Each line of the data that includes "relevant" must be copied.
+++
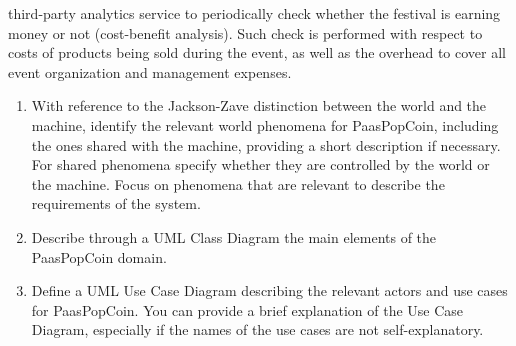 \documentclass[12pt, a4paper]{report}
\newtheorem[style=M,bodystyle=\normalfont]{theorem}{Theorem}
\newtheorem[style=M,bodystyle=\normalfont]{corollary}{Corollary}
\newtheorem[style=M,bodystyle=\normalfont]{lemma}{Lemma}
\newtheorem[style=M,bodystyle=\normalfont]{definition}{Definition}
\begin{document}
\begin{Exercise}[label=2]
        third-party analytics service to periodically check whether the festival is earning money or not (cost-benefit analysis). Such check is performed with respect to costs of 
        products being sold during the event, as well as the overhead to cover all event organization and management expenses. 
        \begin{enumerate}
            \item With reference to the Jackson-Zave distinction between the world and the machine, identify the relevant world phenomena for PaasPopCoin, including the ones shared 
                with the machine, providing a short description if necessary. For shared phenomena specify whether they are controlled by the world or the machine. Focus on phenomena 
                that are relevant to describe the requirements of the system.
            \item Describe through a UML Class Diagram the main elements of the PaasPopCoin domain. 
            \item Define a UML Use Case Diagram describing the relevant actors and use cases for PaasPopCoin. You can provide a brief explanation of the Use Case Diagram, especially 
                if the names of the use cases are not self-explanatory.
        \end{enumerate}
    \end{Exercise}
\end{document}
+++
SOLUTION FOR THIS TASK:
            \item With reference to the Jackson-Zave distinction between the world and the machine, identify the relevant world phenomena for PaasPopCoin, including the ones shared 
                that are relevant to describe the requirements of the system.
            \item Define a UML Use Case Diagram describing the relevant actors and use cases for PaasPopCoin. You can provide a brief explanation of the Use Case Diagram, especially 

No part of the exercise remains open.